TASK DETAILS. The answer should be an exact copy of the lines from the line with "- taking notes" through the last line of the entries, and no other lines.

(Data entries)
=== Section Start ===
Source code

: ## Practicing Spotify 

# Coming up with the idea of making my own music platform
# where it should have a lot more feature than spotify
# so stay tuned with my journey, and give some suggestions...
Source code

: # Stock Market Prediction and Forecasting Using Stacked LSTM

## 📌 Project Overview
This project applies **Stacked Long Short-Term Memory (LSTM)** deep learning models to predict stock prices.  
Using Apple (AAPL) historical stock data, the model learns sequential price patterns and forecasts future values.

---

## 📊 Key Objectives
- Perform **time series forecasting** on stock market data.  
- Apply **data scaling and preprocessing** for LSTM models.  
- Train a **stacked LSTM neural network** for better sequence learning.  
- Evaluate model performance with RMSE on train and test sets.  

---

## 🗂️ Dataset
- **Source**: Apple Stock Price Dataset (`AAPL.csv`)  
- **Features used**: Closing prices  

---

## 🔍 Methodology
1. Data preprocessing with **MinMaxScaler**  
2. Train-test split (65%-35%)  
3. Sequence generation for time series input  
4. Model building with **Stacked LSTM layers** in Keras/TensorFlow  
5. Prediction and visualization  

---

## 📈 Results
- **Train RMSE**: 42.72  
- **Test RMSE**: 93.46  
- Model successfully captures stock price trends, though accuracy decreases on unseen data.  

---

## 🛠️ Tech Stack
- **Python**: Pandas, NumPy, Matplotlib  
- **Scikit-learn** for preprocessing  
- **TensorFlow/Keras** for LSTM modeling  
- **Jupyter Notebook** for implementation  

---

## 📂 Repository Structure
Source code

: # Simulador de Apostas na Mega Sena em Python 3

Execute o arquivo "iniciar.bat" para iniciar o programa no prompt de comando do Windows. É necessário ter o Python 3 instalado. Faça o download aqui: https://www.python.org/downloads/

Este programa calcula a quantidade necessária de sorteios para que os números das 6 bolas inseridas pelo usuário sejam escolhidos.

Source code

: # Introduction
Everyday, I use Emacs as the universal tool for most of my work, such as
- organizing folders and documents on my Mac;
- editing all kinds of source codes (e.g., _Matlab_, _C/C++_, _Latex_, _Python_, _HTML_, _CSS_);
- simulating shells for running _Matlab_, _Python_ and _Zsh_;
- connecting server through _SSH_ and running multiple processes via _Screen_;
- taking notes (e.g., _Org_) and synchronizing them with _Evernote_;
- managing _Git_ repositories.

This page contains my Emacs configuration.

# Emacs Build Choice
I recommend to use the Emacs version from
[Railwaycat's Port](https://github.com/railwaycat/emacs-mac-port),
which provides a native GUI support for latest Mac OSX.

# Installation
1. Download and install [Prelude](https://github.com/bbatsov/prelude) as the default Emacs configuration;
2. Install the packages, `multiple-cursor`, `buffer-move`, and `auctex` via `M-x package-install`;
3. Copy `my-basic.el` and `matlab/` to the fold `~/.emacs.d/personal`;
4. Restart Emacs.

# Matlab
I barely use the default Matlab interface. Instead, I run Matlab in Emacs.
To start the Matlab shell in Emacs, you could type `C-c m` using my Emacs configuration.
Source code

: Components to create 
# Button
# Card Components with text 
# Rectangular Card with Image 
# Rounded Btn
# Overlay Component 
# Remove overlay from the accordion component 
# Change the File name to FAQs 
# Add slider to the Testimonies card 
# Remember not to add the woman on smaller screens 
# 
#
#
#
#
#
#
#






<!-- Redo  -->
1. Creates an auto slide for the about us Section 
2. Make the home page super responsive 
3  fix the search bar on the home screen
=== Section End ===
RESULT OF THE TASK.
- taking notes (e.g., _Org_) and synchronizing them with _Evernote_;
- managing _Git_ repositories.

This page contains my Emacs configuration.

# Emacs Build Choice
I recommend to use the Emacs version from
[Railwaycat's Port](https://github.com/railwaycat/emacs-mac-port),
which provides a native GUI support for latest Mac OSX.

# Installation
1. Download and install [Prelude](https://github.com/bbatsov/prelude) as the default Emacs configuration;
2. Install the packages, `multiple-cursor`, `buffer-move`, and `auctex` via `M-x package-install`;
3. Copy `my-basic.el` and `matlab/` to the fold `~/.emacs.d/personal`;
4. Restart Emacs.

# Matlab
I barely use the default Matlab interface. Instead, I run Matlab in Emacs.
To start the Matlab shell in Emacs, you could type `C-c m` using my Emacs configuration.
Source code

: Components to create 
# Button
# Card Components with text 
# Rectangular Card with Image 
# Rounded Btn
# Overlay Component 
# Remove overlay from the accordion component 
# Change the File name to FAQs 
# Add slider to the Testimonies card 
# Remember not to add the woman on smaller screens 
# 
#
#
#
#
#
#
#






<!-- Redo  -->
1. Creates an auto slide for the about us Section 
2. Make the home page super responsive 
3  fix the search bar on the home screen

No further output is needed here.